Luma nodded, flipping open the side of her gauntlet. "Spectral energy manipulation… think whoever took him used a cloaking grid?"

"Maybe," Juno said. "But I think they bent light around him. Literally. Think diffraction fields—like wrapping someone in a rainbow and telling them to disappear."

"So we track the rainbow," Luma muttered.

They leapt across rooftops, following the flickering path of light-warped graffiti tags left by Selka and Rhon. Each shimmer marked an area where photons had scattered unnaturally—someone trying too hard to hide something.

"Wait," Luma stopped, crouching beside a scratched windowpane. "See this?" She pointed to a smudge that refracted orange even in blue light. "Chromatic displacement. Whoever did this didn't balance the spectrum distortion."

"You mean… the bad guys forgot to carry the color wheel?"

Luma grinned. "Exactly."

They traced the signal to an old amphitheater buried in the industrial district. Luma could feel the frequency in her bones. Her gauntlet buzzed erratically.

They slipped inside. The entire hall was bathed in muted light, as if the world had been dipped in soft wax. At the center stood Ion—suspended inside a prism-shaped field, eyes closed, unconscious.

Around him, small devices buzzed and sparked with bursts of filtered color.

"They're separating light into frequencies and using them to trap him," Juno whispered. "Spectral siphoning. I read about this in Kaelen's journal… they're using entropy fields to hold people inside their own reflection patterns."

Luma narrowed her eyes. "Okay. Weird. Creepy. But solvable."

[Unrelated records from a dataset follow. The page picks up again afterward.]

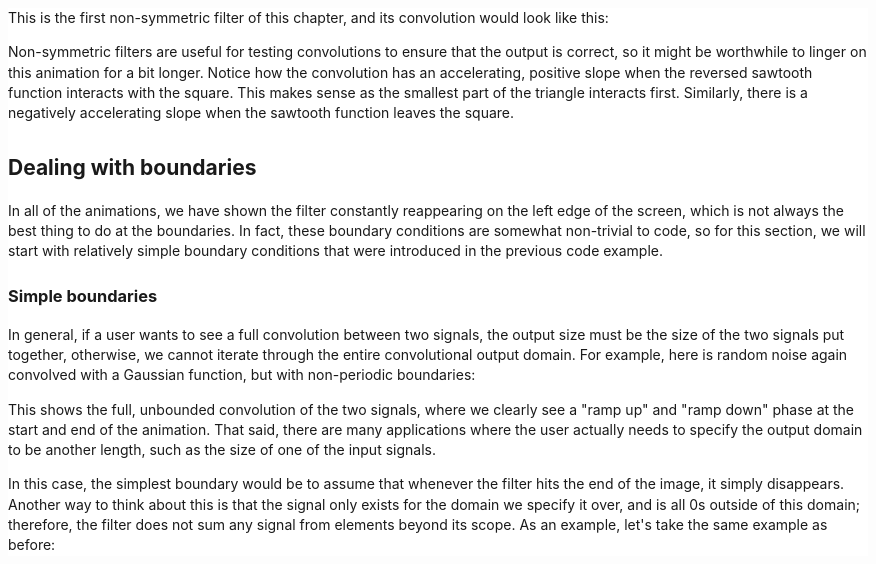 This is the first non-symmetric filter of this chapter, and its convolution would look like this:

<div style="text-align:center">
<video style="width:90%" controls loop>
  <source src="../res/1d_sawtooth.mp4" type="video/mp4">
Your browser does not support the video tag.
</video>
</div>

Non-symmetric filters are useful for testing convolutions to ensure that the output is correct, so it might be worthwhile to linger on this animation for a bit longer.
Notice how the convolution has an accelerating, positive slope when the reversed sawtooth function interacts with the square.
This makes sense as the smallest part of the triangle interacts first.
Similarly, there is a negatively accelerating slope when the sawtooth function leaves the square.

## Dealing with boundaries

In all of the animations, we have shown the filter constantly reappearing on the left edge of the screen, which is not always the best thing to do at the boundaries.
In fact, these boundary conditions are somewhat non-trivial to code, so for this section, we will start with relatively simple boundary conditions that were introduced in the previous code example.

### Simple boundaries

In general, if a user wants to see a full convolution between two signals, the output size must be the size of the two signals put together, otherwise, we cannot iterate through the entire convolutional output domain.
For example, here is random noise again convolved with a Gaussian function, but with non-periodic boundaries:

<div style="text-align:center">
<video style="width:90%" controls>
  <source src="../res/1d_rand_gaussian_full.mp4" type="video/mp4">
Your browser does not support the video tag.
</video>
</div>

This shows the full, unbounded convolution of the two signals, where
we clearly see a "ramp up" and "ramp down" phase at the start and end of the animation.
That said, there are many applications where the user actually needs to specify the output domain to be another length, such as the size of one of the input signals.

In this case, the simplest boundary would be to assume that whenever the filter hits the end of the image, it simply disappears.
Another way to think about this is that the signal only exists for the domain we specify it over, and is all 0s outside of this domain; therefore, the filter does not sum any signal from elements beyond its scope.
As an example, let's take the same example as before:

<div style="text-align:center">
<video style="width:90%" controls>
  <source src="../res/1d_rand_gaussian_simple.mp4" type="video/mp4">
Your browser does not support the video tag.
</video>
</div>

She pulled two thin coils from her pack, handed one to Juno. "Hook this into the resonator. We're going to refract the refractor."

"What?"

"Just follow my lead and don't sneeze near the mirrors."

They synchronized their devices, sending a pulse of balanced spectrum light through the distortions. One mirror shattered. Then another. The field holding Ion flickered.

Luma leapt through just as it collapsed, catching Ion's weight.

His eyes fluttered open. "Told you not to… leave you unsupervised," he croaked.

"I'm fourteen, not a baby," Luma said, half-laughing, half-tearing up. "Though I did nearly blow up the color blue."

Juno patted her on the back. "Don't worry. Indigo's overrated."

They escaped into the dusk, the colors of the city slowly returning to normal. Behind them, the prism tech short-circuited with a final glimmer of violet light.

"Next time," Ion muttered, "we take the safe path."

Luma smirked. "You say that every time."

And above them, unseen eyes watched from the rooftops—cataloguing, measuring, planning.